=== Instructions to follow ===
Filter the records below for the word "contracts". Copy each line that holds it.

=== Data provided ===
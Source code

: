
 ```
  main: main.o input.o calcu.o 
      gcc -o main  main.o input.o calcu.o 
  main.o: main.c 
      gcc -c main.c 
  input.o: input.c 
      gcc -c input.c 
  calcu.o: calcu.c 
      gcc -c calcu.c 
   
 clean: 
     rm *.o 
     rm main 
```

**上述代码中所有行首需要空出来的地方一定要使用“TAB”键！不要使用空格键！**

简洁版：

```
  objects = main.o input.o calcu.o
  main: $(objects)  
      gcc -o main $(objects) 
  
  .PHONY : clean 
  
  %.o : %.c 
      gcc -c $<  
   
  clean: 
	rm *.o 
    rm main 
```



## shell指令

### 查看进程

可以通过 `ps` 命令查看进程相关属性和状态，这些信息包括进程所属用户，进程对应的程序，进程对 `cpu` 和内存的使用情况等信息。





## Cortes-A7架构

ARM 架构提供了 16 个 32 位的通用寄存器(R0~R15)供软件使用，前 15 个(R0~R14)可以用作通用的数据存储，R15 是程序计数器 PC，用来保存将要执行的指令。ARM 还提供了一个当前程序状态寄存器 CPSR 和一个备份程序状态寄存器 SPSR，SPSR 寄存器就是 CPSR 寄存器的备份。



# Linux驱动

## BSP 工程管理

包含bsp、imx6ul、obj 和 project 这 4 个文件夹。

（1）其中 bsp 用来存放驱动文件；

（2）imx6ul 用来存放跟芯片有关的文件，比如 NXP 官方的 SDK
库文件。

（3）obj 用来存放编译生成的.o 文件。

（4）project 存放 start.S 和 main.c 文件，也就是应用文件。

--

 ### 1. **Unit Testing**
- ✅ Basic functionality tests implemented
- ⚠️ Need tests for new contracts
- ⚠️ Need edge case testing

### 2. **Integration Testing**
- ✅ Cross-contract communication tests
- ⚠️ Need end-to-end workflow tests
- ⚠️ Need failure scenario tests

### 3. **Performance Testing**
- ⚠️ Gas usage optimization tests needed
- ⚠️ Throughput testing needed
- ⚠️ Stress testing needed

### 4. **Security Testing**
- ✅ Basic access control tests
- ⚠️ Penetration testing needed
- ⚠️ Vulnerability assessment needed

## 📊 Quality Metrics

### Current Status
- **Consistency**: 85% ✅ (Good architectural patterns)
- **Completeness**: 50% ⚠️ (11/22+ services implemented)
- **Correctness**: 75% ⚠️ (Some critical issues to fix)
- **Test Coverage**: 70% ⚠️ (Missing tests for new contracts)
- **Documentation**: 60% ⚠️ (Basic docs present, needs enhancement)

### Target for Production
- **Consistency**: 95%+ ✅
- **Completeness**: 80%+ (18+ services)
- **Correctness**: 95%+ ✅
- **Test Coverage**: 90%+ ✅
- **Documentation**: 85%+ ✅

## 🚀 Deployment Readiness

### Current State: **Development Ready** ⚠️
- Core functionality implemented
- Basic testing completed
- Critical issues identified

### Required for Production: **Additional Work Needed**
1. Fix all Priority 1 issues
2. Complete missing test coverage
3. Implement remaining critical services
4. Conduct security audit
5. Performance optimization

=== Written response ===
- ⚠️ Need tests for new contracts
- **Test Coverage**: 70% ⚠️ (Missing tests for new contracts)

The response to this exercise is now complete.